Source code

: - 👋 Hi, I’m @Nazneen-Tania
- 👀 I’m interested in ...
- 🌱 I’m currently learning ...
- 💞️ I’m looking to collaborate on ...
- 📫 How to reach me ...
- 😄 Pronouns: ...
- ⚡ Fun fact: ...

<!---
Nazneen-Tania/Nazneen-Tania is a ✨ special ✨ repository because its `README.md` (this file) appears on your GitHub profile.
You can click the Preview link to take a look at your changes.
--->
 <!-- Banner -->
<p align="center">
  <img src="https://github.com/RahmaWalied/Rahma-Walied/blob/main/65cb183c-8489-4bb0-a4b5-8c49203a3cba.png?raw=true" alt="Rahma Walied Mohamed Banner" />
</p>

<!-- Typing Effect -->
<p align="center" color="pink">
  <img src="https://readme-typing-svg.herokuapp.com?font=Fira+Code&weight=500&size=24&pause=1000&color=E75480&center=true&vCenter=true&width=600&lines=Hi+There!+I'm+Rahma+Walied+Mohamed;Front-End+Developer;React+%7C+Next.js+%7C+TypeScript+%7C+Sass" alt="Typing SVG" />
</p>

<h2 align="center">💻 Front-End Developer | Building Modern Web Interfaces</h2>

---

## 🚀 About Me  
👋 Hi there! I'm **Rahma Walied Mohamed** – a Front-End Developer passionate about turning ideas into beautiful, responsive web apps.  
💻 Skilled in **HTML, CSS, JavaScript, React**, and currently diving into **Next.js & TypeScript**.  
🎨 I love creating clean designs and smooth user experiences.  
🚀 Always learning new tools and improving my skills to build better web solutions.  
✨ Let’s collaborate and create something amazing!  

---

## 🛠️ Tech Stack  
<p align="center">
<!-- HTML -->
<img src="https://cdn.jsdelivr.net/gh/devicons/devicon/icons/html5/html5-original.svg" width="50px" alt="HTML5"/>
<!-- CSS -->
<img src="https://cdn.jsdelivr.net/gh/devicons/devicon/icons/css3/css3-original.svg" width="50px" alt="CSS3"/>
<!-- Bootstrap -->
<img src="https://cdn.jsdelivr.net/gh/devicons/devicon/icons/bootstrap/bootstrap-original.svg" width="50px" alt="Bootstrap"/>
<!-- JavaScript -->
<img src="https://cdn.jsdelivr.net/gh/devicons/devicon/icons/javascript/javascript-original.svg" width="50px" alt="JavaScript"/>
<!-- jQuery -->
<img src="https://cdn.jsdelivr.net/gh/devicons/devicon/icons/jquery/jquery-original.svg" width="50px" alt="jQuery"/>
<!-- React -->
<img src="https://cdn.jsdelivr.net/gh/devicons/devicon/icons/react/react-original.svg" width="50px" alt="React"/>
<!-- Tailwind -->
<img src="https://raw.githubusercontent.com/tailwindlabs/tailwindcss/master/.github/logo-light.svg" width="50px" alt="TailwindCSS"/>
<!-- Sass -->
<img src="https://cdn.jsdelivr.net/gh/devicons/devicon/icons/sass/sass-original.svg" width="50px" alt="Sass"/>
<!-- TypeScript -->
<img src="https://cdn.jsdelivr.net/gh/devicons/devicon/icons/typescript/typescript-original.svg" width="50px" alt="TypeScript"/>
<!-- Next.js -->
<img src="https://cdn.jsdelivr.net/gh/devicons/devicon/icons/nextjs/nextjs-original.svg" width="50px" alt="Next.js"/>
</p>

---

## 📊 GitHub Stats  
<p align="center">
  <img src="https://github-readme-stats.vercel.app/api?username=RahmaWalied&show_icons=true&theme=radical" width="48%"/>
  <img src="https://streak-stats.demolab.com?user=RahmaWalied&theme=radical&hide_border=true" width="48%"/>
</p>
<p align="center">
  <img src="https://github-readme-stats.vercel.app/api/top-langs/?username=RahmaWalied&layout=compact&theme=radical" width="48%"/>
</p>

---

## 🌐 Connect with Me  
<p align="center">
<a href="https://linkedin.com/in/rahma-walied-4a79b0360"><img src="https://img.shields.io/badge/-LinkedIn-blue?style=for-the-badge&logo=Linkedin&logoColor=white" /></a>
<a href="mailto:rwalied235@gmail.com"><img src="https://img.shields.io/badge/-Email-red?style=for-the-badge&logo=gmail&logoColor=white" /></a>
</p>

• [Problem statement]
Find every line with "theme" in the listing and state how many there are, nothing else.

• [Output below]
3